The CJK compatibility characters are also variants of the corresponding
'ordinary' character in that either character could appear in either form.
As a matter of fact, the glyphic shape of the sources (eg JIS) has changed
over time.
The Unicode Consortium does recognize that particular glyphic shapes are
sometimes important, and has developed a much more comprehensive mechanism
to deal with it. See http://unicode.org/reports/tr37/
Mark
On Mon, Feb 9, 2009 at 16:16, fantasai <fantasai.lists@inkedblade.net>wrote:
>
> Martin Duerst wrote:
>
>> I haven't read everything, but if your claim ("overly-aggressive")

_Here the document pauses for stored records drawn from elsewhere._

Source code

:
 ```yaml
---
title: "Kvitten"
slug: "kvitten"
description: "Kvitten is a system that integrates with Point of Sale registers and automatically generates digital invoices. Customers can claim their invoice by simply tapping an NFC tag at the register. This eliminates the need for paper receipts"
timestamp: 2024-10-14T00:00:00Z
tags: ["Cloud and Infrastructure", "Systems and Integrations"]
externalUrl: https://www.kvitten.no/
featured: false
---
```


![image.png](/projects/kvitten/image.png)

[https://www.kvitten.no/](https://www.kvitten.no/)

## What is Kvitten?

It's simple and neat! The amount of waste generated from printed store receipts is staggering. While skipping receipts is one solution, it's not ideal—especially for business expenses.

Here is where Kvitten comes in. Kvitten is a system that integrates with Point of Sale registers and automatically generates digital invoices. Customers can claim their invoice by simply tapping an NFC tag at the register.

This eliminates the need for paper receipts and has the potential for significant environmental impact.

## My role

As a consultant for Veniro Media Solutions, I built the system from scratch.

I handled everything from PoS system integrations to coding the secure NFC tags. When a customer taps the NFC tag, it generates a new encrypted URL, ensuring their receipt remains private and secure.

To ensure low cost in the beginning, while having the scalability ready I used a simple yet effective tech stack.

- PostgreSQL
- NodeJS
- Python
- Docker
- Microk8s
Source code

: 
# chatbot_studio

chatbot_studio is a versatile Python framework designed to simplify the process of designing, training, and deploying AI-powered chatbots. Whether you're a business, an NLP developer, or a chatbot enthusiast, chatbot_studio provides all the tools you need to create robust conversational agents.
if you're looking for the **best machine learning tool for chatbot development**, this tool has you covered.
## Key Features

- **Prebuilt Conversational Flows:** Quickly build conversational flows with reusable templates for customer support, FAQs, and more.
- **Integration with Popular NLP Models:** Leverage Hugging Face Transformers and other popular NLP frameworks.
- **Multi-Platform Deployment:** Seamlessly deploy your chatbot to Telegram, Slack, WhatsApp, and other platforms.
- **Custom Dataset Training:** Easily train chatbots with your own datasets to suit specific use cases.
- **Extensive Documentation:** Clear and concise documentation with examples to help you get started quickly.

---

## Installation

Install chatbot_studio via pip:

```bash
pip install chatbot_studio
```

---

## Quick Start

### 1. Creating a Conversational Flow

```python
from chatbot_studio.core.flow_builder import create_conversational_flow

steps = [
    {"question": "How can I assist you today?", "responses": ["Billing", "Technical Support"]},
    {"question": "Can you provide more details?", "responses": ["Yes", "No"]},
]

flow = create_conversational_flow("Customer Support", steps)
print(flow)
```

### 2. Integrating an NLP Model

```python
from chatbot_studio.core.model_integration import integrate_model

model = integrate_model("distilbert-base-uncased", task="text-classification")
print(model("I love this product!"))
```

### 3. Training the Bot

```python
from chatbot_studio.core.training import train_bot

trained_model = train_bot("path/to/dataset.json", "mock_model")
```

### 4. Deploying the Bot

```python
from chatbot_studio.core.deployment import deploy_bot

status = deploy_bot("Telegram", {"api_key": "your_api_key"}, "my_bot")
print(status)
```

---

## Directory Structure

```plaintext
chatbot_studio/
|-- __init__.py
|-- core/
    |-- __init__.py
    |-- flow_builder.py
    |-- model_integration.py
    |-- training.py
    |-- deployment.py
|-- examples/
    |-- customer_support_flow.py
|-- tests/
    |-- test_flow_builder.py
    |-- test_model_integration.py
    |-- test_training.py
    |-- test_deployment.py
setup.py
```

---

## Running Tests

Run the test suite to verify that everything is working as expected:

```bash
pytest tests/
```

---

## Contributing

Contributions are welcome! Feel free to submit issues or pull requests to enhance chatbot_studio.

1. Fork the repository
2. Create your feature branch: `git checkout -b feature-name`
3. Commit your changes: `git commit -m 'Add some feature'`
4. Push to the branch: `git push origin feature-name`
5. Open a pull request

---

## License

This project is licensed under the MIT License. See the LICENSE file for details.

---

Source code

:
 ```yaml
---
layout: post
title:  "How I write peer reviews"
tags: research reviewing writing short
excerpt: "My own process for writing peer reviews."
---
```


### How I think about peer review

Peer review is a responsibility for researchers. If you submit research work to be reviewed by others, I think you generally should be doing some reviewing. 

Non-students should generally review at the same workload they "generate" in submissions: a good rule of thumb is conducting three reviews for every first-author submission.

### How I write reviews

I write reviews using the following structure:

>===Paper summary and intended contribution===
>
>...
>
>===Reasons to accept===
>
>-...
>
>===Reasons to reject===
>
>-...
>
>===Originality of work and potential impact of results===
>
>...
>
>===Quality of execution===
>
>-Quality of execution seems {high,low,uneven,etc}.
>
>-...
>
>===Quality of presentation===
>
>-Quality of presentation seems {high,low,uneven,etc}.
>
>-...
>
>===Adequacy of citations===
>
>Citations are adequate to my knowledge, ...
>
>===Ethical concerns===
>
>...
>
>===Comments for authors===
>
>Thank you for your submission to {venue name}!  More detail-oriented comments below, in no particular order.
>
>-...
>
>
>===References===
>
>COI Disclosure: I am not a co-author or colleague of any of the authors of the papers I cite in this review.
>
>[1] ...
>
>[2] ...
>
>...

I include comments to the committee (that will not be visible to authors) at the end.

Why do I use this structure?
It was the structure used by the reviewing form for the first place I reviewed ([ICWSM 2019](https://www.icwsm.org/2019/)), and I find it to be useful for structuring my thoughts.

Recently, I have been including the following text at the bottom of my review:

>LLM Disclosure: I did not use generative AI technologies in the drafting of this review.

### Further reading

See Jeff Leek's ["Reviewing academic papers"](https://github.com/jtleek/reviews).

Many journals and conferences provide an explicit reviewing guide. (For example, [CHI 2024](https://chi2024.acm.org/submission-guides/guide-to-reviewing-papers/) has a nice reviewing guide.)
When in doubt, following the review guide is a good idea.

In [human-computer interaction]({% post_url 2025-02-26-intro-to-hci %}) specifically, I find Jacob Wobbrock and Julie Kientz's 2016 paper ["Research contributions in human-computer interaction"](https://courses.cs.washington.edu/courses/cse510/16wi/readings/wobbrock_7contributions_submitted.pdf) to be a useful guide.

>> is true, then early normalization would be better than late matching,
>> because it would allow those producers that, for whatever reason,
>> insist on that there is a difference to simply not do normalization
>> for these codepoints.
>>
>
> The argument is that certain normalization mappings in NFC/NFD
> are more like the types of mappings that happen in NFKC/NFKD than
> like the compose/decompose/ordering mappings. Therefore early
> normalization would cause dataloss in the content, whereas late
> matching at, e.g. the selectors level, would avoid such dataloss
> while still allowing such strings to match.
>
> See Ambrose Li's and Robert Burns's comments:
> http://lists.w3.org/Archives/Public/www-style/2009Feb/0229.html
>
> ~fantasai
>
>
>